如何在生成迷宫时阻止角落接触

时间:2017-11-02 22:06:48

标签: python python-3.x numpy matplotlib maze

我一直在尝试在Python 3中开发一个迷宫生成器,我即将完成。我已经到了可以创建迷宫的地步,如下图所示,但如果你仔细观察,你可能会看到我担心的两个问题。在某些情况下,路径的角落是触摸的。这是我明确试图通过检查每个潜在单元格8边缘和角落来避免的事情。还有一些景点,我可以看到哪里有"岛屿"有额外单元格的空间,但它是空的。如果您对如何解决这个问题有任何想法,那就太棒了。谢谢!

Picture Of The Generated Maze

import random
import numpy as np
from matplotlib import pyplot as plt

# Width and height of the maze
mx = 50
my = 50

# Maze Array
maze = np.zeros((mx, my))

# Directions to move in the maze
dx = [-1, 1, 0, 0, -1, 1, 1, -1]
dy = [0, 0, -1, 1, -1, 1, -1, 1]

# Visited Cells
stack = []

# Find Which Neighbour Cells Are Valid
def nextCell(cx, cy):

    # Set Current Cell To '1'
    maze[cy, cx] = 1

    # List Of Available Neighbour Cell Locations
    n = []

    # Check The 4 Available Neighbour Cells
    for i in range(4):

        nx = cx + dx[i]
        ny = cy + dy[i]

        # Check If Neighbours Cell Is Inbound
        if nx >= 1 and nx < my - 1 and ny >= 1 and ny < mx - 1:

            # Check If Neighbour Cell Is Occupied
            if maze[ny, nx] == 0:

                # Variable To Store Neighbour Cells Neighbours
                cn = 0

                # Loop Through Neighbour Cells Neighbours
                for j in range(8):

                    ex = nx + dx[j]
                    ey = ny + dy[j]

                    # Check If Neighbour Cells Neighbour Is Inbound
                    if ex >= 0 and ex < my and ey >= 0 and ey < mx:

                        # Check If Neighbour Cells Neighbour Is Occupied
                        if maze[ey, ex] == 1:
                            cn += 1

                # If Neighbour Cells Neighbour Has Less Than 2 Neighbours, Add Cell To List
                if cn <= 2:
                    n.append((ny, nx))



    # Return The List Of Valid Neighbours
    return n

# Generate The Maze
def GenerateMaze(sx, sy):

    # Initialize 'x,y' With Starting Location
    x = sx
    y = sy

    # Loop Until Maze Is Fully Generated
    while True:

        # Neighbour List
        n = nextCell(x, y)

        # Check If 'n'  Contains A Neighbour
        if len(n) > 0:
            stack.append((y, x))

            ir = n[random.randint(0, len(n) - 1)]

            x = ir[1]
            y = ir[0]

        # Go Back Through The Stack
        elif len(stack) > 1:
            stack.pop()

            x = stack[-1][1]
            y = stack[-1][0]

        # Maze Is Complete
        else:    
            break



if __name__ == "__main__":

    # Generate Maze
    GenerateMaze(random.randint(1,8), random.randint(1,8))

    # Show Plot
    plt.imshow(maze, interpolation='nearest')
    plt.show()

1 个答案:

答案 0 :(得分:2)

在检查被占用的相邻单元格时,您可以通过向前看一点来摆脱触摸角落。
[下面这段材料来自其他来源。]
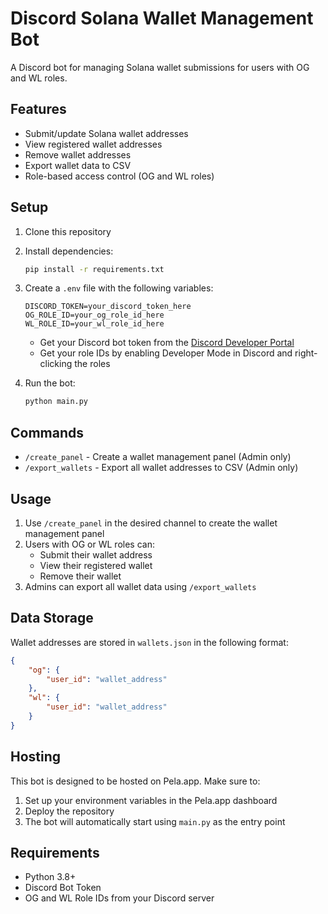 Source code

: # Discord Solana Wallet Management Bot

A Discord bot for managing Solana wallet submissions for users with OG and WL roles.

## Features

- Submit/update Solana wallet addresses
- View registered wallet addresses
- Remove wallet addresses
- Export wallet data to CSV
- Role-based access control (OG and WL roles)

## Setup

1. Clone this repository
2. Install dependencies:
   ```bash
   pip install -r requirements.txt
   ```
3. Create a `.env` file with the following variables:
   ```
   DISCORD_TOKEN=your_discord_token_here
   OG_ROLE_ID=your_og_role_id_here
   WL_ROLE_ID=your_wl_role_id_here
   ```
   - Get your Discord bot token from the [Discord Developer Portal](https://discord.com/developers/applications)
   - Get your role IDs by enabling Developer Mode in Discord and right-clicking the roles

4. Run the bot:
   ```bash
   python main.py
   ```

## Commands

- `/create_panel` - Create a wallet management panel (Admin only)
- `/export_wallets` - Export all wallet addresses to CSV (Admin only)

## Usage

1. Use `/create_panel` in the desired channel to create the wallet management panel
2. Users with OG or WL roles can:
   - Submit their wallet address
   - View their registered wallet
   - Remove their wallet
3. Admins can export all wallet data using `/export_wallets`

## Data Storage

Wallet addresses are stored in `wallets.json` in the following format:
```json
{
    "og": {
        "user_id": "wallet_address"
    },
    "wl": {
        "user_id": "wallet_address"
    }
}
```

## Hosting

This bot is designed to be hosted on Pela.app. Make sure to:
1. Set up your environment variables in the Pela.app dashboard
2. Deploy the repository
3. The bot will automatically start using `main.py` as the entry point

## Requirements
- Python 3.8+
- Discord Bot Token
- OG and WL Role IDs from your Discord server
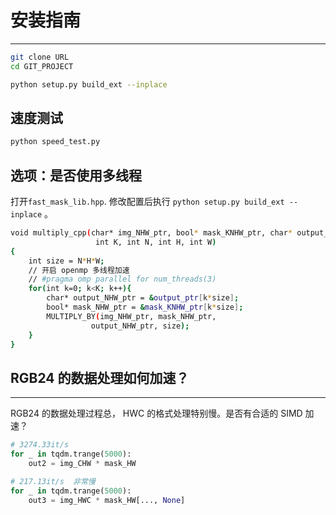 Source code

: # 安装指南
---
```bash
git clone URL
cd GIT_PROJECT

python setup.py build_ext --inplace
```

## 速度测试
```bash
python speed_test.py
```


## 选项：是否使用多线程
打开`fast_mask_lib.hpp`. 修改配置后执行 `python setup.py build_ext --inplace` 。
```bash
void multiply_cpp(char* img_NHW_ptr, bool* mask_KNHW_ptr, char* output_ptr,
                   int K, int N, int H, int W)
{
    int size = N*H*W;
    // 开启 openmp 多线程加速
    // #pragma omp parallel for num_threads(3)
    for(int k=0; k<K; k++){
        char* output_NHW_ptr = &output_ptr[k*size];
        bool* mask_NHW_ptr = &mask_KNHW_ptr[k*size];
        MULTIPLY_BY(img_NHW_ptr, mask_NHW_ptr, 
                  output_NHW_ptr, size);
    }
}
```


## RGB24 的数据处理如何加速？
---
RGB24 的数据处理过程总， HWC 的格式处理特别慢。是否有合适的 SIMD 加速？
```python
# 3274.33it/s
for _ in tqdm.trange(5000):
    out2 = img_CHW * mask_HW

# 217.13it/s  非常慢
for _ in tqdm.trange(5000):
    out3 = img_HWC * mask_HW[..., None]
```
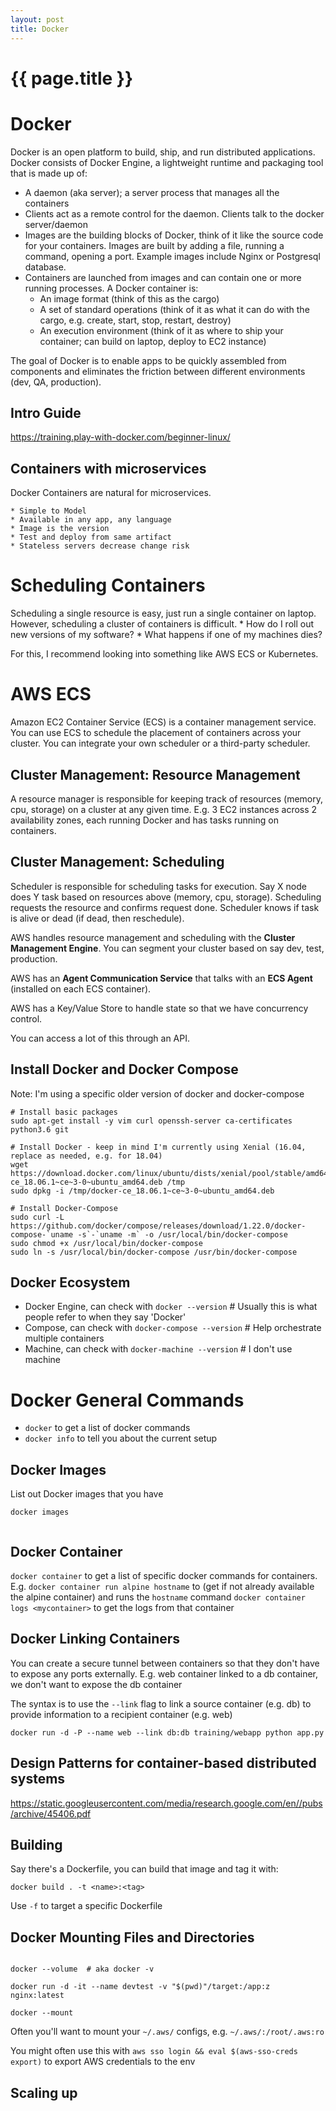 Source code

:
 ```yaml
---
layout: post
title: Docker
---
```



# {{ page.title }}

# Docker

Docker is an open platform to build, ship, and run distributed applications.
Docker consists of Docker Engine, a lightweight runtime and packaging tool that is made up of:

* A daemon (aka server); a server process that manages all the containers
* Clients act as a remote control for the daemon. Clients talk to the docker server/daemon
* Images are the building blocks of Docker, think of it like the source code for your containers.
  Images are built by adding a file, running a command, opening a port. Example images include Nginx or Postgresql database.
* Containers are launched from images and can contain one or more running processes. A Docker container is:
    * An image format (think of this as the cargo)
    * A set of standard operations (think of it as what it can do with the cargo, e.g. create, start, stop, restart, destroy)
    * An execution environment (think of it as where to ship your container; can build on laptop, deploy to EC2 instance)

The goal of Docker is to enable apps to be quickly assembled from components and eliminates the friction between different environments (dev, QA, production).

## Intro Guide

https://training.play-with-docker.com/beginner-linux/

## Containers with microservices

Docker Containers are natural for microservices.

    * Simple to Model
    * Available in any app, any language
    * Image is the version
    * Test and deploy from same artifact
    * Stateless servers decrease change risk

# Scheduling Containers

Scheduling a single resource is easy, just run a single container on laptop.
However, scheduling a cluster of containers is difficult.
    * How do I roll out new versions of my software?
    * What happens if one of my machines dies?

For this, I recommend looking into something like AWS ECS or Kubernetes.

# AWS ECS

Amazon EC2 Container Service (ECS) is a container management service. You can
use ECS to schedule the placement of containers across your cluster. You can
integrate your own scheduler or a third-party scheduler.

## Cluster Management: Resource Management

A resource manager is responsible for keeping track of resources (memory, cpu,
storage) on a cluster at any given time. E.g. 3 EC2 instances across
2 availability zones, each running Docker and has tasks running on containers.

## Cluster Management: Scheduling

Scheduler is responsible for scheduling tasks for execution. Say X node does
Y task based on resources above (memory, cpu, storage). Scheduling requests the
resource and confirms request done. Scheduler knows if task is alive or dead (if dead, then
reschedule).

AWS handles resource management and scheduling with the **Cluster Management
Engine**. You can segment your cluster based on say dev, test, production.

AWS has an **Agent Communication Service** that talks with an **ECS Agent**
(installed on each ECS container).

AWS has a Key/Value Store to handle state so that we have concurrency control.

You can access a lot of this through an API.

## Install Docker and Docker Compose

Note: I'm using a specific older version of docker and docker-compose

    # Install basic packages
    sudo apt-get install -y vim curl openssh-server ca-certificates python3.6 git

    # Install Docker - keep in mind I'm currently using Xenial (16.04, replace as needed, e.g. for 18.04)
    wget https://download.docker.com/linux/ubuntu/dists/xenial/pool/stable/amd64/docker-ce_18.06.1~ce~3-0~ubuntu_amd64.deb /tmp
    sudo dpkg -i /tmp/docker-ce_18.06.1~ce~3-0~ubuntu_amd64.deb

    # Install Docker-Compose
    sudo curl -L https://github.com/docker/compose/releases/download/1.22.0/docker-compose-`uname -s`-`uname -m` -o /usr/local/bin/docker-compose
    sudo chmod +x /usr/local/bin/docker-compose
    sudo ln -s /usr/local/bin/docker-compose /usr/bin/docker-compose

## Docker Ecosystem

* Docker Engine, can check with `docker --version`  # Usually this is what people refer to when they say 'Docker'
* Compose, can check with `docker-compose --version`  # Help orchestrate multiple containers
* Machine, can check with `docker-machine --version`  # I don't use machine

# Docker General Commands

* `docker` to get a list of docker commands
* `docker info` to tell you about the current setup

## Docker Images

List out Docker images that you have

```
docker images


```

## Docker Container

`docker container` to get a list of specific docker commands for containers. E.g.
`docker container run alpine hostname` to (get if not already available the alpine container) and runs the `hostname` command
`docker container logs <mycontainer>` to get the logs from that container

## Docker Linking Containers

You can create a secure tunnel between containers so that they don't have to expose any ports externally.
E.g. web container linked to a db container, we don't want to expose the db container

The syntax is to use the `--link` flag to link a source container (e.g. db) to provide information to a recipient container (e.g. web)

`docker run -d -P --name web --link db:db training/webapp python app.py`

## Design Patterns for container-based distributed systems

https://static.googleusercontent.com/media/research.google.com/en//pubs/archive/45406.pdf

## Building

Say there's a Dockerfile, you can build that image and tag it with:

```
docker build . -t <name>:<tag>
```

Use `-f` to target a specific Dockerfile

## Docker Mounting Files and Directories

```

docker --volume  # aka docker -v

docker run -d -it --name devtest -v "$(pwd)"/target:/app:z nginx:latest

docker --mount
```

Often you'll want to mount your `~/.aws/` configs, e.g. `~/.aws/:/root/.aws:ro`

You might often use this with `aws sso login && eval $(aws-sso-creds export)` to export AWS credentials to the env

## Scaling up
行后

if maze[ny, nx] == 0:

只需添加以下内容:

    # Abort if there is an occupied cell diagonally adjacent to this one
    if maze[ny+dy[i]+dx[i], nx+dx[i]+dy[i]] or maze[ny+dy[i]-dx[i], nx+dx[i]-dy[i]]:
        continue

结果如下:

50x50 maze without diagonally adjacent cells

我认为摆脱这些岛屿有点棘手。如果这是你真正想要避免的东西,我会建议以更有序的方式构建迷宫。维基百科有一个关于maze generation algorithms的页面。随机化的Kruskal算法给出了非常好的结果,并且在Python中实现起来应该非常简单。